What is expected
Copy all lines holding the word "around" from the entries.

Supplied records
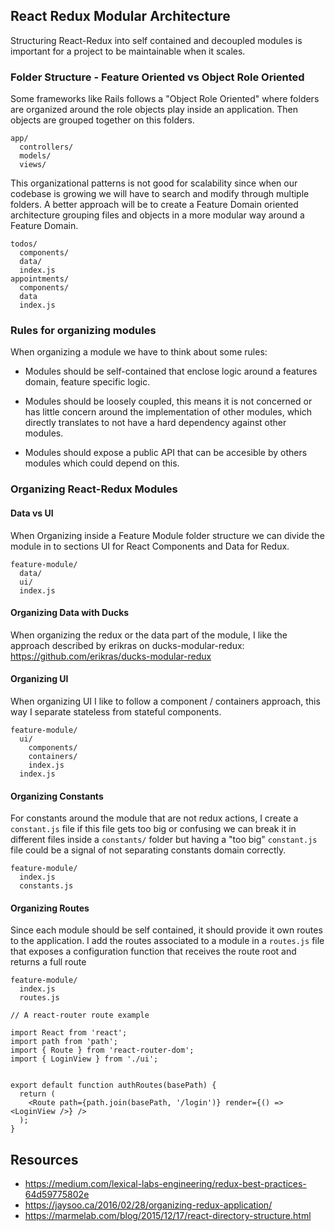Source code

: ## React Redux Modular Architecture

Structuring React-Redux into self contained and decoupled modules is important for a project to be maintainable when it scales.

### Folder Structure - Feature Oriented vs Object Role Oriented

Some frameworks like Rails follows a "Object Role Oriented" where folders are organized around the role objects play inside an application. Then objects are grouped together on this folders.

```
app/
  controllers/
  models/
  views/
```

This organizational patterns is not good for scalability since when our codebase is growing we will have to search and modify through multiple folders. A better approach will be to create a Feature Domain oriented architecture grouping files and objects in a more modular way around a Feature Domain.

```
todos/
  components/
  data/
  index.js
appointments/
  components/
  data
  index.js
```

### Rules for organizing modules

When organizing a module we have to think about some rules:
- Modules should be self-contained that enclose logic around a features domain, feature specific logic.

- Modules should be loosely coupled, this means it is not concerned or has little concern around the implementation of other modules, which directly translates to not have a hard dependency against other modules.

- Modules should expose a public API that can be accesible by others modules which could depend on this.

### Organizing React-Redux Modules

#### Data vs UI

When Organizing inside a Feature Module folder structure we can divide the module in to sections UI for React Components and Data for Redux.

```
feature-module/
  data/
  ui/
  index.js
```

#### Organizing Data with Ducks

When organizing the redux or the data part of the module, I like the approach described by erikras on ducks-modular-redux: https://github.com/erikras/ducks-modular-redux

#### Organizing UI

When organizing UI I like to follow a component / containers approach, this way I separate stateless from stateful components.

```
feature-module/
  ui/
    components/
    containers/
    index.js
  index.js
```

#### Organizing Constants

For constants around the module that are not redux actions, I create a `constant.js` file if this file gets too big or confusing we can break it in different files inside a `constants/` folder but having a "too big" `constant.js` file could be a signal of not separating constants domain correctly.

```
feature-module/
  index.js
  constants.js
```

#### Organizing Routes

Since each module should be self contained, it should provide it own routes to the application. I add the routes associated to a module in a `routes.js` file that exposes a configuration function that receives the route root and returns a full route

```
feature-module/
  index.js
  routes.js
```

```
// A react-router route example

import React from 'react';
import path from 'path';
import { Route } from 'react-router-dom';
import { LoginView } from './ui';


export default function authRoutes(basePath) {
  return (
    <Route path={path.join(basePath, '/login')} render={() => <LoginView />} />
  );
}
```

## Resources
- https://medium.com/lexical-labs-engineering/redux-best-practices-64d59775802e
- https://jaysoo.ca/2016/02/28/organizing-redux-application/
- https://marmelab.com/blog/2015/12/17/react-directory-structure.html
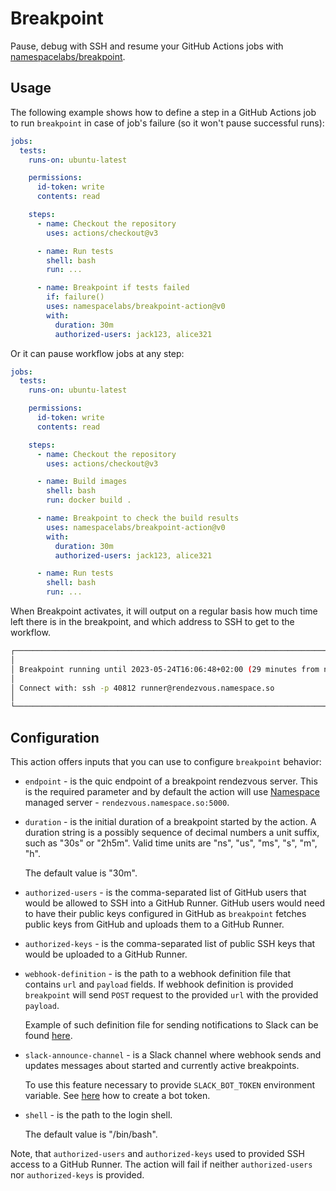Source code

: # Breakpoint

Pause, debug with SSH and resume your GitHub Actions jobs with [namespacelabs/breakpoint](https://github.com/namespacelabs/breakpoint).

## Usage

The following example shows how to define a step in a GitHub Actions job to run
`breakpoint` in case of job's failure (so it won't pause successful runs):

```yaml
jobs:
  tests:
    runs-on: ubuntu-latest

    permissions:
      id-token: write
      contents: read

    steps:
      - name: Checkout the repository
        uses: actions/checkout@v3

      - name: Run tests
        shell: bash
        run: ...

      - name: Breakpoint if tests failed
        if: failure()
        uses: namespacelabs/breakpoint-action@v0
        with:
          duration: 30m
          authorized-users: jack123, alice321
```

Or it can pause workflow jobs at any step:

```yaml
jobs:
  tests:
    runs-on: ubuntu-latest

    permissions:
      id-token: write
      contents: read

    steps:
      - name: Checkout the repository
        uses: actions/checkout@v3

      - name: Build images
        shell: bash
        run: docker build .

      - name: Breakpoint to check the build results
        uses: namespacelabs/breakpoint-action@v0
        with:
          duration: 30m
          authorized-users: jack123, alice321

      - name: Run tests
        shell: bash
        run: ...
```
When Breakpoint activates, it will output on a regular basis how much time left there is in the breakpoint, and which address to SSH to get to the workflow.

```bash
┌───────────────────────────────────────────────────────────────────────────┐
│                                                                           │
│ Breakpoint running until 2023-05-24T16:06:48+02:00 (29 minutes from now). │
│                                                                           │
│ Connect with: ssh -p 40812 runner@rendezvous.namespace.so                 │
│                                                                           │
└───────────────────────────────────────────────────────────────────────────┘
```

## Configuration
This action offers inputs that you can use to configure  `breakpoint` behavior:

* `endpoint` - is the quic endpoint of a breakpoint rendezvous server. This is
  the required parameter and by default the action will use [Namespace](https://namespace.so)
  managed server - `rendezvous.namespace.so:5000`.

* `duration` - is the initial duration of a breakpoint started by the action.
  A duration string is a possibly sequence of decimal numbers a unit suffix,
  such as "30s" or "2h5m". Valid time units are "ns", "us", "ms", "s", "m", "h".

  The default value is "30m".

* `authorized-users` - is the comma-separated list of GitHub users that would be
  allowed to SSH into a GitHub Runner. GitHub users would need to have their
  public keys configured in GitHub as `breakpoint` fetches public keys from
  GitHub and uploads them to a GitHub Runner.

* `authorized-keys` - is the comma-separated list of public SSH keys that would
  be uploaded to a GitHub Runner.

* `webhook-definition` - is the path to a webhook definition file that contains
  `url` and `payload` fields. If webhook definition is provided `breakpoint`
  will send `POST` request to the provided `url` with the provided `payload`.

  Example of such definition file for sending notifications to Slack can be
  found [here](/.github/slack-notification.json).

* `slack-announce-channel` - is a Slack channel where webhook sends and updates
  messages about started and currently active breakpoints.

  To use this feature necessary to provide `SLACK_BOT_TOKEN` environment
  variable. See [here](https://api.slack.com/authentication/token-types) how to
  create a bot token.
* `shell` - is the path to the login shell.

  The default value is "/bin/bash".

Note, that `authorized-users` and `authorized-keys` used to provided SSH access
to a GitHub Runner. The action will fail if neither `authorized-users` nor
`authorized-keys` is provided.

Expected output
Some frameworks like Rails follows a "Object Role Oriented" where folders are organized around the role objects play inside an application. Then objects are grouped together on this folders.
This organizational patterns is not good for scalability since when our codebase is growing we will have to search and modify through multiple folders. A better approach will be to create a Feature Domain oriented architecture grouping files and objects in a more modular way around a Feature Domain.
- Modules should be self-contained that enclose logic around a features domain, feature specific logic.
- Modules should be loosely coupled, this means it is not concerned or has little concern around the implementation of other modules, which directly translates to not have a hard dependency against other modules.
For constants around the module that are not redux actions, I create a `constant.js` file if this file gets too big or confusing we can break it in different files inside a `constants/` folder but having a "too big" `constant.js` file could be a signal of not separating constants domain correctly.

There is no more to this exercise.